I think it can be argued that audiobook's add to the art by adding tone and inflection by the reader.
To me, what you're saying is the same as saying the art of a movie is in the script, the video is just the method of making it available. And I don't think that's a valid take
No, that's an incorrect analogy. The script of a movie is an intermediate step in the production process of a movie. It's generally not meant to be seen by any audiences. The script for example doesn't contain any cinematography or any soundtrack or any performances by actors. Meanwhile, a written work is a complete expressive work ready for consumption. It doesn't contain a voice, but that's because the intention is for the reader to interpret the voice into it. A voice actor can do that, but that's just an interpretation of the work. It's not one-to-one, but it's not unlike someone sitting next to you in the theater and telling you what they think a scene means.
So yes, I mostly agree with GP. An audiobook is a different rendering of the same subject. The content is in the text, regardless of whether it's delivered in written or oral form.
It's not perfect, but I already have a setup for doing this on my phone. Add SherpaTTS and Librera Reader to your phone. (both available free on fdroid).
Set up SherpaTTS as the voice model for your phone (I like the en_GB-jenny_dioco-medium voice option, but there are several to choose from). Add a ebook to librera reader and open it. There's an icon with a little person wearing headphones, which lets you send the text continuously to your phone's tts, using just local processing on the phone. I don't have the latest phone but mine is able to process it faster than the audio is read, so the audio doesn't stop and start.

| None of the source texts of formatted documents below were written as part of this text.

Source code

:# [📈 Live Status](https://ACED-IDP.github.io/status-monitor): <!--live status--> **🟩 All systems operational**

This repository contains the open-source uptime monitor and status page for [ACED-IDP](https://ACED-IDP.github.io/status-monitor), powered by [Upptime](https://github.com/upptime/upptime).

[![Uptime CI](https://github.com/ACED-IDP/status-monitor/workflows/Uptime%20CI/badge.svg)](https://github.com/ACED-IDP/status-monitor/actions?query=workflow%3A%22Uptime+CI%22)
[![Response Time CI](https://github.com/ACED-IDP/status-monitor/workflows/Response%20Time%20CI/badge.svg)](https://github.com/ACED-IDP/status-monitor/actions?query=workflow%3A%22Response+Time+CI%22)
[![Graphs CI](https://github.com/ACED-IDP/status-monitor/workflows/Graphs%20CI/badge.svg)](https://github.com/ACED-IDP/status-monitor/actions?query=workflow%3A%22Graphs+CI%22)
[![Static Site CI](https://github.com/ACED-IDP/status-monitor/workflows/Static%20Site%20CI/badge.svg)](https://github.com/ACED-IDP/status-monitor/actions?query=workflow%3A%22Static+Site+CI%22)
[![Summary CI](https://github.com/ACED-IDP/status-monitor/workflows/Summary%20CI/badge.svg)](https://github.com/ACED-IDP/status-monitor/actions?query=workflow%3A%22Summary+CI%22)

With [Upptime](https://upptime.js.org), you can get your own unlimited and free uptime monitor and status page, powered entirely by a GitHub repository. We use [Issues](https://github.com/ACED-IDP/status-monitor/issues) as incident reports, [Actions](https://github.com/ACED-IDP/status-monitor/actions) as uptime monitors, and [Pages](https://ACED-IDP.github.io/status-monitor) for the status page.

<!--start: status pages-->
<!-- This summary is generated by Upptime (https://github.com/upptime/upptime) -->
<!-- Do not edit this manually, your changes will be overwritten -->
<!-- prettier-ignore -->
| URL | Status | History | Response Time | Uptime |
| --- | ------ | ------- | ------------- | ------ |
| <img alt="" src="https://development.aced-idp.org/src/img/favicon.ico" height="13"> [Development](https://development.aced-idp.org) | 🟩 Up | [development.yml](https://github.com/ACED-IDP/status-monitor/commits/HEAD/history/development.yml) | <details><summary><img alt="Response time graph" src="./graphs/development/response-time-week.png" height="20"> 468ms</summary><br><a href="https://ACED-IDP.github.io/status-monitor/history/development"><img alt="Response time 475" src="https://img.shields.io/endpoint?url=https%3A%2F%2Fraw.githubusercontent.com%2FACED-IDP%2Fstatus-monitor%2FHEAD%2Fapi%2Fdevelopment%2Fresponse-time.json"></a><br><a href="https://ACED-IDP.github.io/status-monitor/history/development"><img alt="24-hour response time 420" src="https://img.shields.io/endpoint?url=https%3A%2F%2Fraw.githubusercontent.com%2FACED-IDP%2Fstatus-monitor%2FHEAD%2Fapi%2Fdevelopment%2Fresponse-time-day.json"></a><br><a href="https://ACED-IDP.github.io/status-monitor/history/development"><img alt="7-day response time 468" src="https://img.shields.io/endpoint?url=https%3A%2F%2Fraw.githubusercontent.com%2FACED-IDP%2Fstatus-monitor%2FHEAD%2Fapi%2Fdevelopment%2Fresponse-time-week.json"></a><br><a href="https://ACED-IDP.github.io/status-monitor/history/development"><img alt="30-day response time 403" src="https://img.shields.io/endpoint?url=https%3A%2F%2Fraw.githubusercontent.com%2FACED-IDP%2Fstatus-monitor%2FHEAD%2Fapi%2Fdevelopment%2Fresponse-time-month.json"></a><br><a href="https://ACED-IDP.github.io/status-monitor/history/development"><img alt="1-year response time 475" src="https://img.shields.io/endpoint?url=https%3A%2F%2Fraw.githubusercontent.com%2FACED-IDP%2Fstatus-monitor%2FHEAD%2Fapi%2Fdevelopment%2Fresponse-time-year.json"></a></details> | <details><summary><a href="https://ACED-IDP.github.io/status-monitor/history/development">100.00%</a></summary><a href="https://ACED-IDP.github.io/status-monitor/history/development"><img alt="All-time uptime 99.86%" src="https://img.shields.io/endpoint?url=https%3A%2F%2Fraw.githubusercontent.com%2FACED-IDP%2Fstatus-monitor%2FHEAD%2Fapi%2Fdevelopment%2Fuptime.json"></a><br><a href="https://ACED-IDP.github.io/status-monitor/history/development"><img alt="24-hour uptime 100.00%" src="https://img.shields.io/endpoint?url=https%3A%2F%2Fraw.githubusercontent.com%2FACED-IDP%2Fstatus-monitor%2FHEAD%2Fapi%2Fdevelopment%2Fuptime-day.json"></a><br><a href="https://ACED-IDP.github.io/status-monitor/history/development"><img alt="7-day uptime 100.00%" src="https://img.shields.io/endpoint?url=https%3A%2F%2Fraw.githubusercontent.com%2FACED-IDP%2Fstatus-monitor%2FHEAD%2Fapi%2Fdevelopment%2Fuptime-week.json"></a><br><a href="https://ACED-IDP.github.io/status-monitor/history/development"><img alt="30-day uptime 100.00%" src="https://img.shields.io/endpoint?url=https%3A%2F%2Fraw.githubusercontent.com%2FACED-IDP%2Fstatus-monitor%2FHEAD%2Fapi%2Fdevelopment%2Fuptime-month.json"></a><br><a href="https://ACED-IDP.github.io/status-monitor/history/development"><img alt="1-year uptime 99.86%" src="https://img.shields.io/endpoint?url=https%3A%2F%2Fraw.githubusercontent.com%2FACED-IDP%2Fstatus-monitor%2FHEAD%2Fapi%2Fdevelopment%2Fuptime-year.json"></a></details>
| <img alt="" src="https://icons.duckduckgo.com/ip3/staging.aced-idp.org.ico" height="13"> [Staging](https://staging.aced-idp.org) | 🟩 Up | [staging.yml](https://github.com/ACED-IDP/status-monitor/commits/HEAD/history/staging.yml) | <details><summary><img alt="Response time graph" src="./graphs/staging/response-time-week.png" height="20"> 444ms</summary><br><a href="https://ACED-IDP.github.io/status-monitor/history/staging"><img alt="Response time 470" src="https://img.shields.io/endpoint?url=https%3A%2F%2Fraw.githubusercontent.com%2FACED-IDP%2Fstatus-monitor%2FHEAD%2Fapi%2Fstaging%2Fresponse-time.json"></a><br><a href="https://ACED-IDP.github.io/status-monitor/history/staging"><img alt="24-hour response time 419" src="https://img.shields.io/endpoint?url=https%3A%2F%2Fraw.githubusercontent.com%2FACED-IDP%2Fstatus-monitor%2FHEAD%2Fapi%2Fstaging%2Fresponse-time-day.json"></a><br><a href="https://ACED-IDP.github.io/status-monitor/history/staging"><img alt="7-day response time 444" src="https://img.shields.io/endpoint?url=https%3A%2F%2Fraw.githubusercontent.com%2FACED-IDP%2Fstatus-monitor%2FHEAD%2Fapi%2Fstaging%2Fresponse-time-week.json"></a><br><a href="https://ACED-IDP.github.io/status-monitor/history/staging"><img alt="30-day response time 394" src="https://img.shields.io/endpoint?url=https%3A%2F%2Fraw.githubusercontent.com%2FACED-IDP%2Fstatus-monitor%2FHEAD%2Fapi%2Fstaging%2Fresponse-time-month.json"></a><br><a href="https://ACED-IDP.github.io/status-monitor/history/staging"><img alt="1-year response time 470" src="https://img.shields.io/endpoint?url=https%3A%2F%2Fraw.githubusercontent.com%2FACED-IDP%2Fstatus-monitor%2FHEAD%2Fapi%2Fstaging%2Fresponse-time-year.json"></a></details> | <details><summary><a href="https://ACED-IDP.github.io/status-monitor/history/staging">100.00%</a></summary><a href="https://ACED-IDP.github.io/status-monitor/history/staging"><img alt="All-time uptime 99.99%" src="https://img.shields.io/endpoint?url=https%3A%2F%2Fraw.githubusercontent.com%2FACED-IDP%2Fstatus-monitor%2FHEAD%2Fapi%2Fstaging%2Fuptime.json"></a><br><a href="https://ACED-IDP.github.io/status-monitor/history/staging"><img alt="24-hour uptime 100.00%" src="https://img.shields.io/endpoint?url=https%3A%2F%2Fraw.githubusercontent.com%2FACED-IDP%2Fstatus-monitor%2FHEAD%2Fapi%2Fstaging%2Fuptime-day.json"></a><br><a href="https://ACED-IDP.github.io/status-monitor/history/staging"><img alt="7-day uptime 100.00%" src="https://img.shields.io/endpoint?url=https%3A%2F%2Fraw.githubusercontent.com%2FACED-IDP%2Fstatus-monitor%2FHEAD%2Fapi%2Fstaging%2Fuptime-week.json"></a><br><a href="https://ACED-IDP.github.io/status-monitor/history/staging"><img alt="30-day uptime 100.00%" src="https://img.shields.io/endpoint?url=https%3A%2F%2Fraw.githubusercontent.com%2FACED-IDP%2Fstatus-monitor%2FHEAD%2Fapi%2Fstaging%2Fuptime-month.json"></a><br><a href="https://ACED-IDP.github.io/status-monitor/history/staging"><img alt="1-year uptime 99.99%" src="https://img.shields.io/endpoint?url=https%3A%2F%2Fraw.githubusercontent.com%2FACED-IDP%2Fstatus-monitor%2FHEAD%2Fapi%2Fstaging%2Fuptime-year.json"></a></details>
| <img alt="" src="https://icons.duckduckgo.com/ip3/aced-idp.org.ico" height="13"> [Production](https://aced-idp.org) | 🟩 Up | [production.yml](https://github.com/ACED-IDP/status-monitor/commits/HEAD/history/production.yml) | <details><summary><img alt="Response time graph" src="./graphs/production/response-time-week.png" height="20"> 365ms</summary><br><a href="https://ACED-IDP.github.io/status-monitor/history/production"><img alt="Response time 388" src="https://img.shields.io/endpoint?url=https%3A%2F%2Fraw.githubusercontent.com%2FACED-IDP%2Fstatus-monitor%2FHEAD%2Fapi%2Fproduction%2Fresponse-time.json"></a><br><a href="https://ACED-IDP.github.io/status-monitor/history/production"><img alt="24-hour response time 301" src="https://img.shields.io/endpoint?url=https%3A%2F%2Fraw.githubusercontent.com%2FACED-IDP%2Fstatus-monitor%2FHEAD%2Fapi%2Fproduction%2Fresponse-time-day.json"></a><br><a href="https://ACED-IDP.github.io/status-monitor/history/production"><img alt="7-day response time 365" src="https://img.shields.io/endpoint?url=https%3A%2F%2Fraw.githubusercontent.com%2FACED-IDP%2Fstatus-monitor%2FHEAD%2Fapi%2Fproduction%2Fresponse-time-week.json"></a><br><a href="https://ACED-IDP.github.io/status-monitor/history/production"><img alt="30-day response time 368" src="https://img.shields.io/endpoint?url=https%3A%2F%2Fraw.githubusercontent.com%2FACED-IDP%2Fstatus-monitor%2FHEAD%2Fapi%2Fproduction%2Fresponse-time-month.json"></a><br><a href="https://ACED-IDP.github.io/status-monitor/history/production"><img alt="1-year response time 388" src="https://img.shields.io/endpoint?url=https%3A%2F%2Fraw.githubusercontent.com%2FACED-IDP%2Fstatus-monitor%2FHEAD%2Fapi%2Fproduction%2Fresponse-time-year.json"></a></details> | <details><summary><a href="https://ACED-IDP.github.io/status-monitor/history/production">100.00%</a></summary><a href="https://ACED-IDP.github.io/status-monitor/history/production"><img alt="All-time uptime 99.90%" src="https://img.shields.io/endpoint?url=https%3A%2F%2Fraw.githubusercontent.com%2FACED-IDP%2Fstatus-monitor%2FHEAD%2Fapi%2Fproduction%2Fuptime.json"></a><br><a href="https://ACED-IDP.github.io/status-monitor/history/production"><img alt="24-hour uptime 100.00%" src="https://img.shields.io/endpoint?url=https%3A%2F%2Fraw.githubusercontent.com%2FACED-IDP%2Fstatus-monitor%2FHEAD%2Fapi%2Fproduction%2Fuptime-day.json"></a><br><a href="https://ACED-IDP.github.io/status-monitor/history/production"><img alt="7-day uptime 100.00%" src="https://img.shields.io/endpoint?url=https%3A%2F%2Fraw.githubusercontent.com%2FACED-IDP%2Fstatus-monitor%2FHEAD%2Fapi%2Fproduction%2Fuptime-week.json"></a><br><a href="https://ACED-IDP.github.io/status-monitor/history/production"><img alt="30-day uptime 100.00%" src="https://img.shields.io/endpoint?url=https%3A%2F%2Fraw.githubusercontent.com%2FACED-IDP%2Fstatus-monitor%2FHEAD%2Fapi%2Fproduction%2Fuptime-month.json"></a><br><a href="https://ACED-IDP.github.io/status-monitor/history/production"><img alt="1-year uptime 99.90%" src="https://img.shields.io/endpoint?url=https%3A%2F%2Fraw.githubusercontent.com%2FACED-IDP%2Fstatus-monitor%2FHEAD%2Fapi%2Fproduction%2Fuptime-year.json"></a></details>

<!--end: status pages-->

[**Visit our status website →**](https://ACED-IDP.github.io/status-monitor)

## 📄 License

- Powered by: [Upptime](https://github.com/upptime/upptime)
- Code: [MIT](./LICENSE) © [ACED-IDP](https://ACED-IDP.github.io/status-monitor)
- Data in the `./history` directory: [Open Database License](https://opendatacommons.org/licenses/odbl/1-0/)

The voice isn't totally human sounding, but it's a lot better than the microsoft sam days, and once you get used to it the roboticness fades into the background and I can just listen to the story. You may get better results with kokoro (I couldn't get it running on my phone) or similar tts engines and a more powerful phone.
One thing I like about this setup is that if you want to swap back and forth between audio and text, you can. The reader scrolls automatically as it makes the audio, and you can pause it, read in silence for a while yourself and later set it going from a new point.
I feel like TTS is one of the areas that as evolved the least. Small TTS models have been around for like 5+ years and they've only gotten incrementally better. Giants like ElevenLabs make good sounding TTS but it's not quite human yet and the improvements get less and less each iteration.